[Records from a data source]
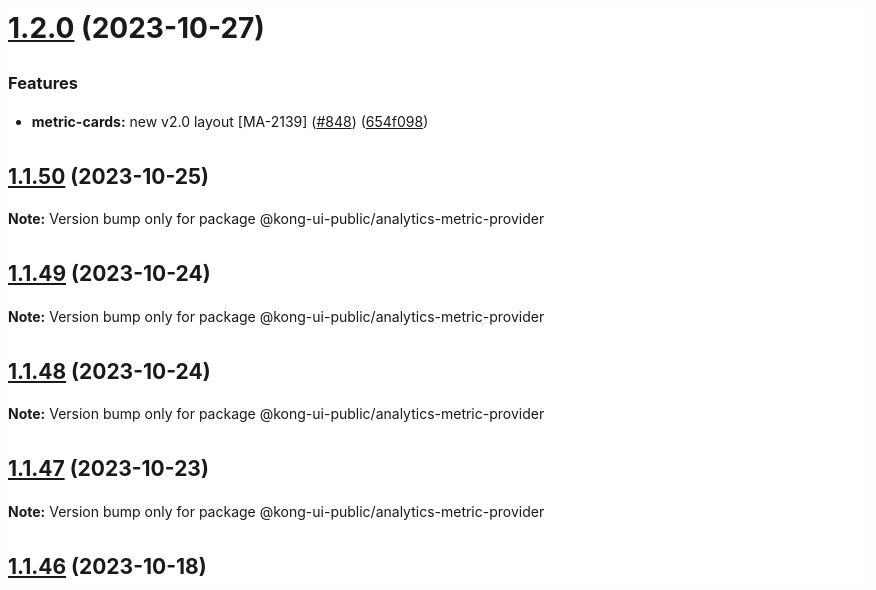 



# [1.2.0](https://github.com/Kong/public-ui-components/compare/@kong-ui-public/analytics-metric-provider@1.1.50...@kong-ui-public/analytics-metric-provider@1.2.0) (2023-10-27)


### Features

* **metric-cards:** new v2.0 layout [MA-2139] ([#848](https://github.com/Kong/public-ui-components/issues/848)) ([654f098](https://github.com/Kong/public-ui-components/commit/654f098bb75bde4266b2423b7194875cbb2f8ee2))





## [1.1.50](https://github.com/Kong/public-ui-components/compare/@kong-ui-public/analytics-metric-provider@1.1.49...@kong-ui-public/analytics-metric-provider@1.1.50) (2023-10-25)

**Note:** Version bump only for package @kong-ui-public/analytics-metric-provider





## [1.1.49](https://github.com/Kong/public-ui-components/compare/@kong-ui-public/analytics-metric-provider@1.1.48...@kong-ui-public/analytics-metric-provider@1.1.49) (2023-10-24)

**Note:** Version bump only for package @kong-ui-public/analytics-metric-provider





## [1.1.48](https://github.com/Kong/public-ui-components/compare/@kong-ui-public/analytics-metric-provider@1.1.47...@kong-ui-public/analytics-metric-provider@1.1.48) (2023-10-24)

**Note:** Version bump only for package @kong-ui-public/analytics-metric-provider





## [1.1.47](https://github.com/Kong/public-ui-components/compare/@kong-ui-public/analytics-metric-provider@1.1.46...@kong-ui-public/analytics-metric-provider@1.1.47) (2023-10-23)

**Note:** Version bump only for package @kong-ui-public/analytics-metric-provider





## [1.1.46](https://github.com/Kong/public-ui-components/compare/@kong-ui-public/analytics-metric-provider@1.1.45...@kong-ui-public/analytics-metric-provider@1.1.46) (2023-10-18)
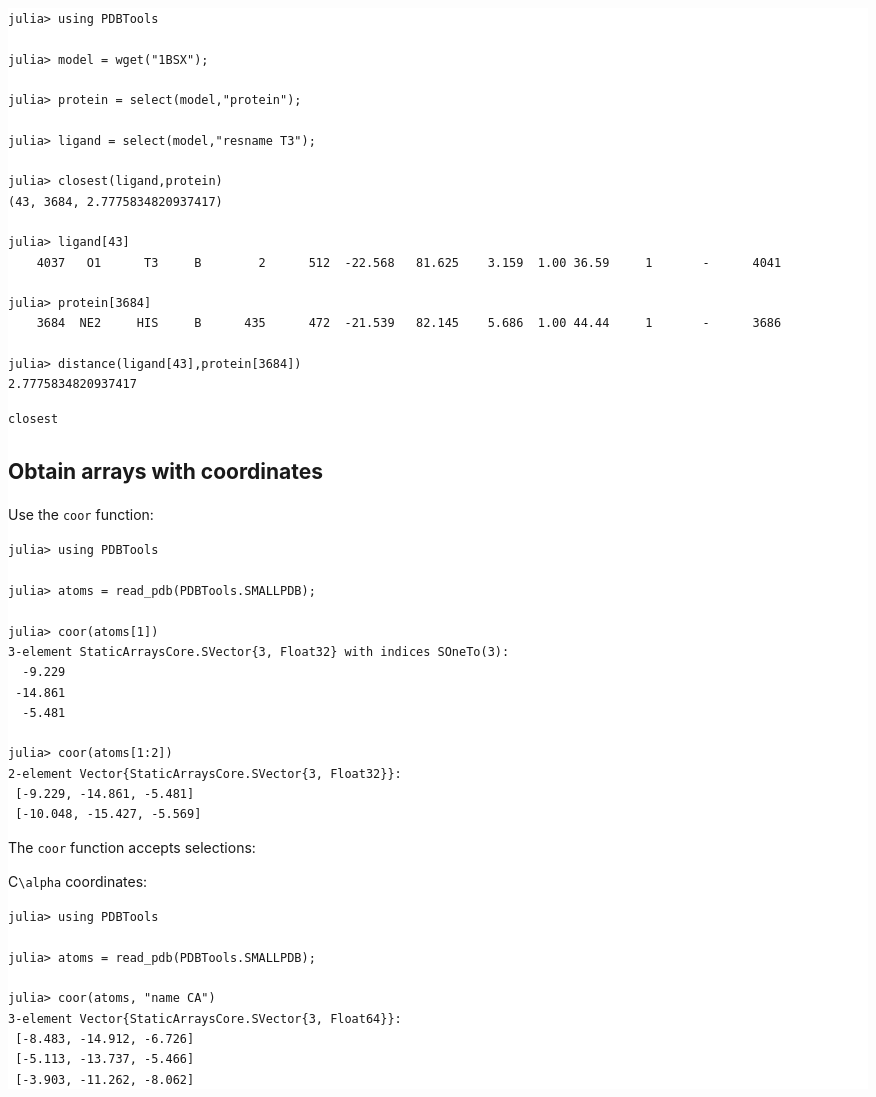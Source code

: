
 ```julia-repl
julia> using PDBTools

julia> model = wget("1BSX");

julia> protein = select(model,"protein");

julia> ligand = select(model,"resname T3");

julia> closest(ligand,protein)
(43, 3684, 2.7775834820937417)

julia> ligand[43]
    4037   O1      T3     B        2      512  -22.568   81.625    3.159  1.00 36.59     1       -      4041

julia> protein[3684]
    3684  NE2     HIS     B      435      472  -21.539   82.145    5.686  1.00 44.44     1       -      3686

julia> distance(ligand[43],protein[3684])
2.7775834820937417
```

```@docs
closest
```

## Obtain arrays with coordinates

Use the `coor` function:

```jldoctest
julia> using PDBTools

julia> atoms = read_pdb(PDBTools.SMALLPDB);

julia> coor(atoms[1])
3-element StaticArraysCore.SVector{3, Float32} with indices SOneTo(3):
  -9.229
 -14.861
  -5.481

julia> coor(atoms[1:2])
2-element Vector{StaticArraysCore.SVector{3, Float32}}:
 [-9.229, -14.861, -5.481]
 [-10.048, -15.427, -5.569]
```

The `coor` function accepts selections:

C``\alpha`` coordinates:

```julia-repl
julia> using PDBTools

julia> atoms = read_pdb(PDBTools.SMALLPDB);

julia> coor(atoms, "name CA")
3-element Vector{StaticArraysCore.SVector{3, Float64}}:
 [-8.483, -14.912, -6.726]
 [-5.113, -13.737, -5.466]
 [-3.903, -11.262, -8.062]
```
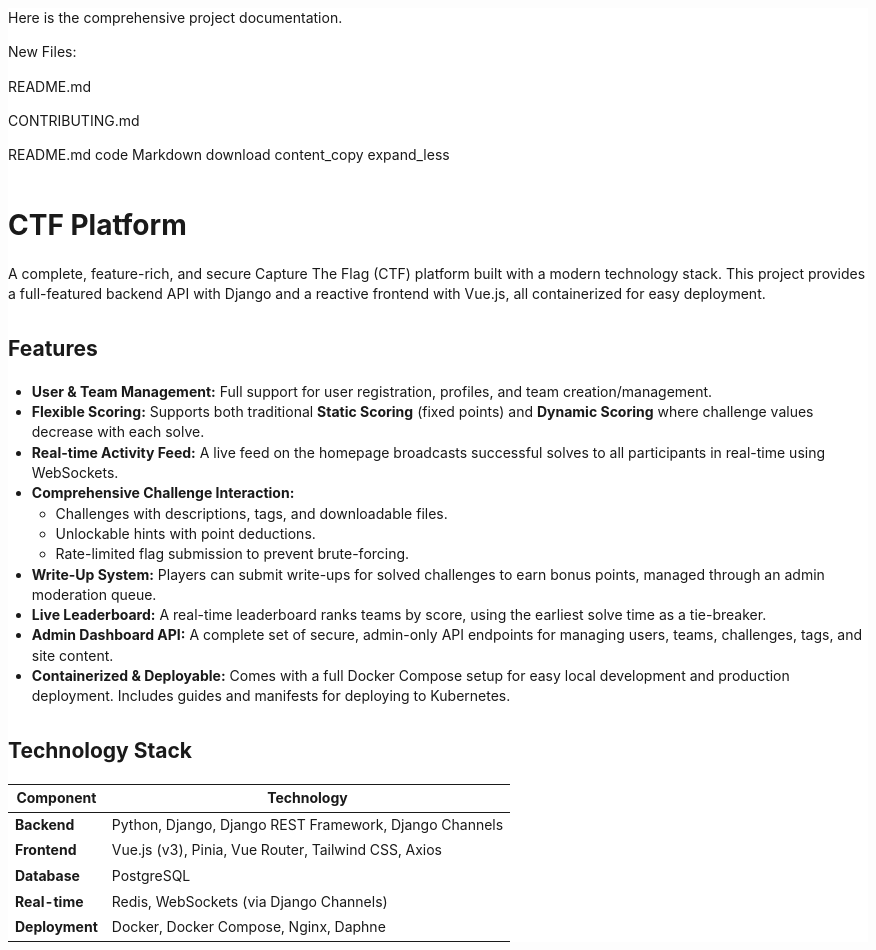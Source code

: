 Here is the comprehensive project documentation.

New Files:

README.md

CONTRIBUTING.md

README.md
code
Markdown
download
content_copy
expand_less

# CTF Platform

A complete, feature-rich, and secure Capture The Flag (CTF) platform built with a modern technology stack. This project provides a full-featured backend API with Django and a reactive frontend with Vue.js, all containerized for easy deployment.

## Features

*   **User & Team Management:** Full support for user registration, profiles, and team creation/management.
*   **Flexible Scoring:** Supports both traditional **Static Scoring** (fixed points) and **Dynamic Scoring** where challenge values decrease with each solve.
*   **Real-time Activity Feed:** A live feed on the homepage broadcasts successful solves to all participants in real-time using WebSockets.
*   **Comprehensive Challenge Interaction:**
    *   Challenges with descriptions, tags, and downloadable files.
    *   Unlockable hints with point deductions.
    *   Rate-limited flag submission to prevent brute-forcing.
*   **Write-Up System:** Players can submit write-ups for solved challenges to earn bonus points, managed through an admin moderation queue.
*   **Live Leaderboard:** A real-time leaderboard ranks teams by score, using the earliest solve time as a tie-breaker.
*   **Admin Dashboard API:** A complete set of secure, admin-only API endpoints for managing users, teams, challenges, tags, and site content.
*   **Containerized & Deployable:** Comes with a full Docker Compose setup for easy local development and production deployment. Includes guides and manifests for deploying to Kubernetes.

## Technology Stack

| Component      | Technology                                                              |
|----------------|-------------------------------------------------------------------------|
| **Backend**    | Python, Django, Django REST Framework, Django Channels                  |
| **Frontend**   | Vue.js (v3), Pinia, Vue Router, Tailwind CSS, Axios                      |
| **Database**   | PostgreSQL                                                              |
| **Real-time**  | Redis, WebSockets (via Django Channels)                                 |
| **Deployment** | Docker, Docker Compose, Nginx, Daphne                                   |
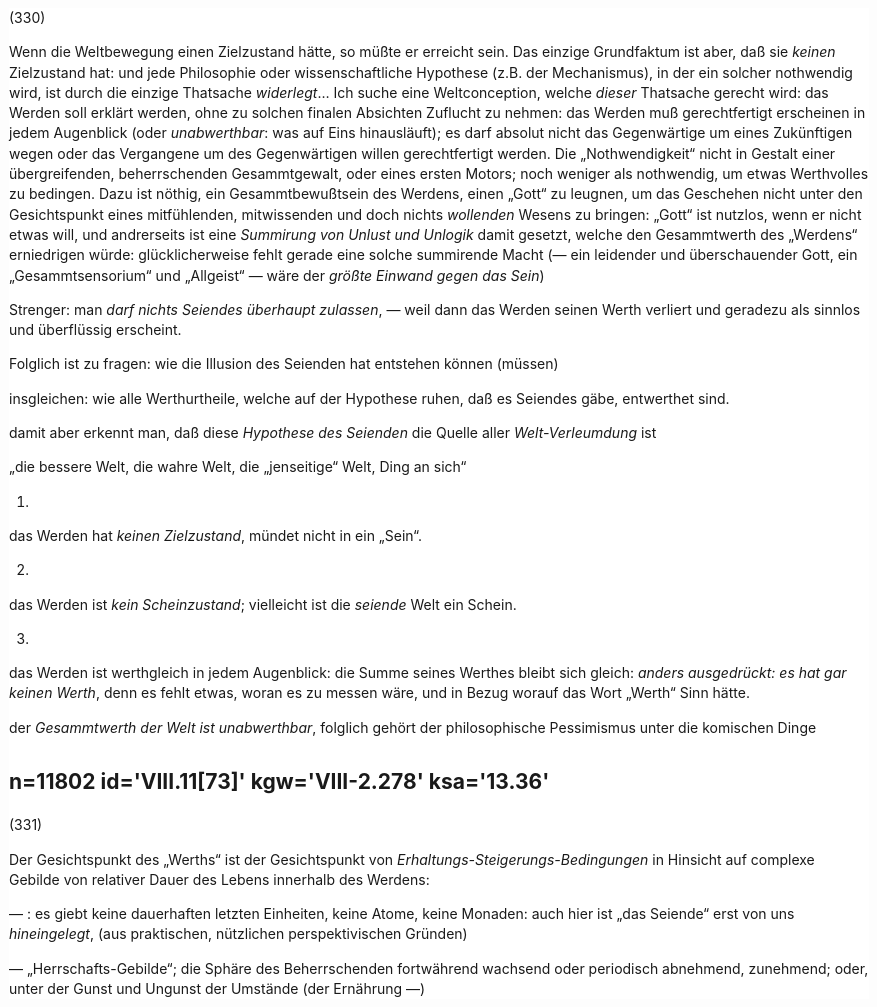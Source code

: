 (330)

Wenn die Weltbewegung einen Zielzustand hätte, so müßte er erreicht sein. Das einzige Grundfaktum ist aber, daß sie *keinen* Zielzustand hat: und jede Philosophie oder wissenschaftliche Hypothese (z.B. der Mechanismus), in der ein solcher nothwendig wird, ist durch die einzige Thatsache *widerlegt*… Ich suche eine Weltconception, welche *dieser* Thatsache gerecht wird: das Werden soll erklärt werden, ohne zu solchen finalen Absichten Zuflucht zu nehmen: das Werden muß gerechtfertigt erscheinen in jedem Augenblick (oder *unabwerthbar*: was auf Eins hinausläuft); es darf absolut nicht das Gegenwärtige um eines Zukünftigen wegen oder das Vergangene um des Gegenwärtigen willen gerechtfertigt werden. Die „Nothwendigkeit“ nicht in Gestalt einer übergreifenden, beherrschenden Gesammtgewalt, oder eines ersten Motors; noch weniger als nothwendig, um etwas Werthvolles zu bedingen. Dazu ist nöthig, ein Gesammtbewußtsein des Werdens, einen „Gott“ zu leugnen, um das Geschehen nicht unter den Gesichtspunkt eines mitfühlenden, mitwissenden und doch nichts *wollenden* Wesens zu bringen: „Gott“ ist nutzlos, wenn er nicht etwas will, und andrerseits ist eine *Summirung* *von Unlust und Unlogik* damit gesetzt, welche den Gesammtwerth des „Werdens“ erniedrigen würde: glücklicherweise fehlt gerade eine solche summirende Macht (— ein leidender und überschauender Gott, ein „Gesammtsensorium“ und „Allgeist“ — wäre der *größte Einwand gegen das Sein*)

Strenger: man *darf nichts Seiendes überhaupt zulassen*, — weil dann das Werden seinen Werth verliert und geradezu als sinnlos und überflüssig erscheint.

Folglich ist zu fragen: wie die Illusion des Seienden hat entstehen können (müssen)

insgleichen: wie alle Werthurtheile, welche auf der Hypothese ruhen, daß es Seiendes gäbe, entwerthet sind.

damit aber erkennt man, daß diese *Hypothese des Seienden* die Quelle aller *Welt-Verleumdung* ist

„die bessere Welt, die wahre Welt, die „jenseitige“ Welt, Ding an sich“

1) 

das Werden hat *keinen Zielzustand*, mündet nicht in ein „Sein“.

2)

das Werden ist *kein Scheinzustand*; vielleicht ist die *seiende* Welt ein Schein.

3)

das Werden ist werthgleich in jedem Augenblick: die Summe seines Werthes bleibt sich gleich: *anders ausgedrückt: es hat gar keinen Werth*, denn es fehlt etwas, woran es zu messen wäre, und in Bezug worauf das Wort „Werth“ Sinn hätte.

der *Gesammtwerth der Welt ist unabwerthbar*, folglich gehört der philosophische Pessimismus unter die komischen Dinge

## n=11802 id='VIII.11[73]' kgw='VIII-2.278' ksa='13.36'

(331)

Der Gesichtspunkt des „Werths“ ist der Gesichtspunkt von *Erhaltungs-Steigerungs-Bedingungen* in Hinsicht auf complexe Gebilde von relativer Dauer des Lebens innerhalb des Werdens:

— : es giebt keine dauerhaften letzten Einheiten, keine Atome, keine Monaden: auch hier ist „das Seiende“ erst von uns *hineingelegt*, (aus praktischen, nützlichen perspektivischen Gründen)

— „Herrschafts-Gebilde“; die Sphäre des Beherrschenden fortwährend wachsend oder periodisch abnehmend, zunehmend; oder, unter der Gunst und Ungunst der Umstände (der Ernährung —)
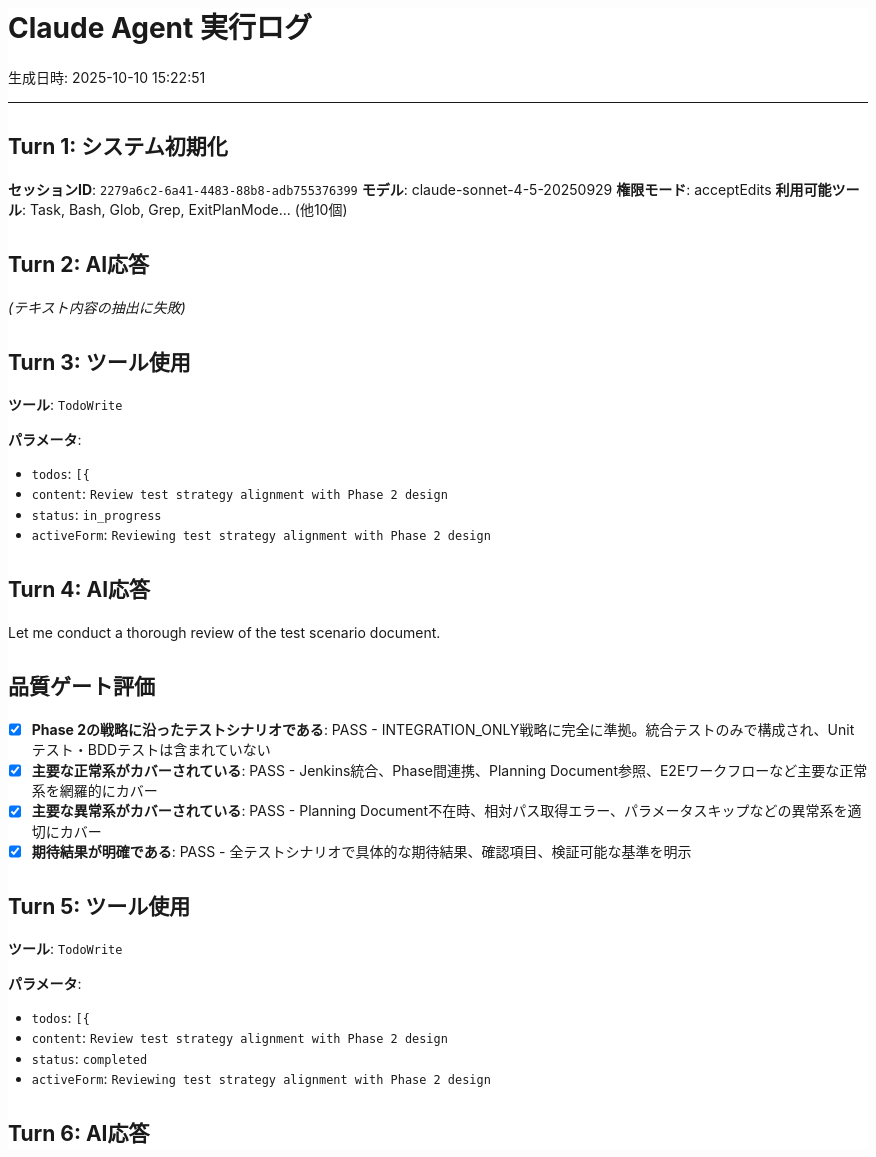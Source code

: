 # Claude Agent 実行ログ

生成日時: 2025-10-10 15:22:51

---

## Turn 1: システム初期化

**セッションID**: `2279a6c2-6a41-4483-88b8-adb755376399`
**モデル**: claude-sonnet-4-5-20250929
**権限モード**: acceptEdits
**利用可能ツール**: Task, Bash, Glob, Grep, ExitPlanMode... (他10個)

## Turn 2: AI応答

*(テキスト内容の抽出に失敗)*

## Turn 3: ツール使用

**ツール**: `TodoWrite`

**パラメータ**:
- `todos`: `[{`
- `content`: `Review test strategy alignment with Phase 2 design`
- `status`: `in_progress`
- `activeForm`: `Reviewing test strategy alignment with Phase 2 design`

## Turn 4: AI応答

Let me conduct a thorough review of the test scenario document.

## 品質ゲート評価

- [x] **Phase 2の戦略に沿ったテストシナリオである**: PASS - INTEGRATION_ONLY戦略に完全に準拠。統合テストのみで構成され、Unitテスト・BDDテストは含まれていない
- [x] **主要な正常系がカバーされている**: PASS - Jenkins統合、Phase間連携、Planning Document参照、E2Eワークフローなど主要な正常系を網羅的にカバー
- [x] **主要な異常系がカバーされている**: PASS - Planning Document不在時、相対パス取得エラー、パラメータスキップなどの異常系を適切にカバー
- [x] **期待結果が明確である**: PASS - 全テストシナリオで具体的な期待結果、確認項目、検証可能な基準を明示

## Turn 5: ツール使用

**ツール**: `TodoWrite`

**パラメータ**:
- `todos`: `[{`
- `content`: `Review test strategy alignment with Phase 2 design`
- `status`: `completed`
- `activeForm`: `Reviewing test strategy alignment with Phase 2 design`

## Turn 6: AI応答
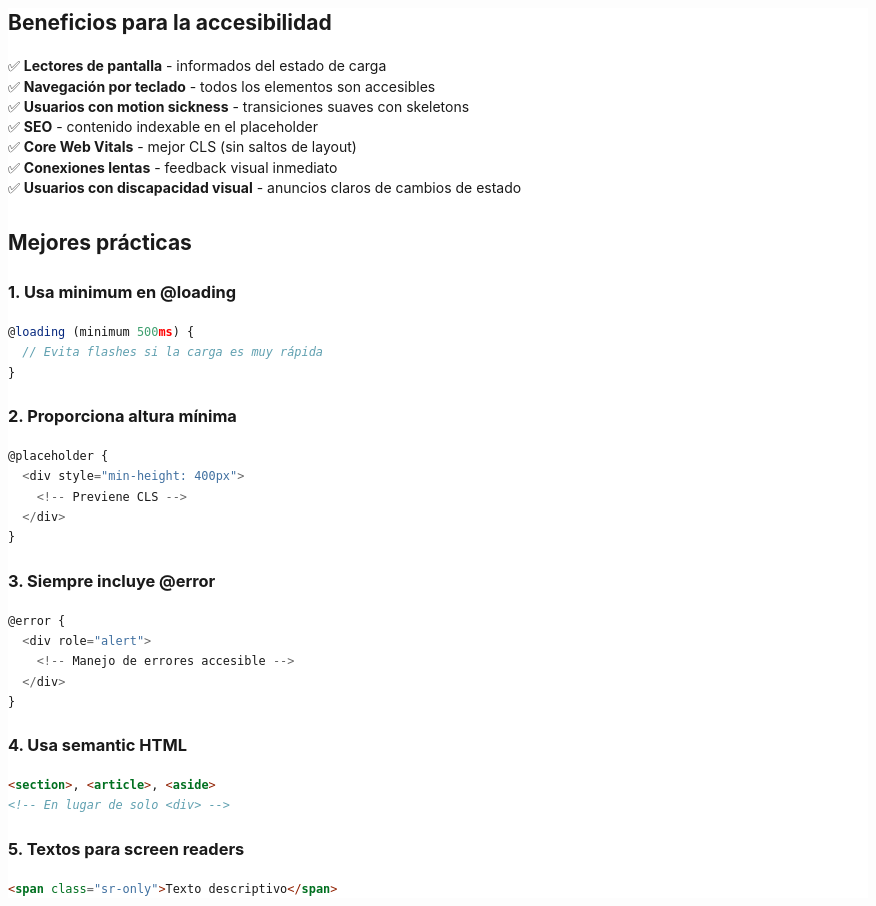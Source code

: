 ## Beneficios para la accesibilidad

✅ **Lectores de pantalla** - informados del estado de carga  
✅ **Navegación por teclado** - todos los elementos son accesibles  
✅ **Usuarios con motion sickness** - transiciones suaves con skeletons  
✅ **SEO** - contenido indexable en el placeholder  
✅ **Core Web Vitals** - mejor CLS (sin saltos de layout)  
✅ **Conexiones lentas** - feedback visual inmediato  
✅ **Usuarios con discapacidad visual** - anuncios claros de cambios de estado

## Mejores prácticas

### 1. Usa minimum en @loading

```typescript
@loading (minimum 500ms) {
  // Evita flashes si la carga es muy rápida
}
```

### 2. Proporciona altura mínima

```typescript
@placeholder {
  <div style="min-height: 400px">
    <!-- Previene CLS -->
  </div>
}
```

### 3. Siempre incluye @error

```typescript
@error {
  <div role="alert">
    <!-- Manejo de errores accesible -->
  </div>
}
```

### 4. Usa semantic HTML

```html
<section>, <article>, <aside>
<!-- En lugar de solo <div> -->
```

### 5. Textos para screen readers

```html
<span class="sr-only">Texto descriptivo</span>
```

**Work task**
Count the lines above in which the string "visual" occurs, and write the number with no other text.

**Exercise output**
2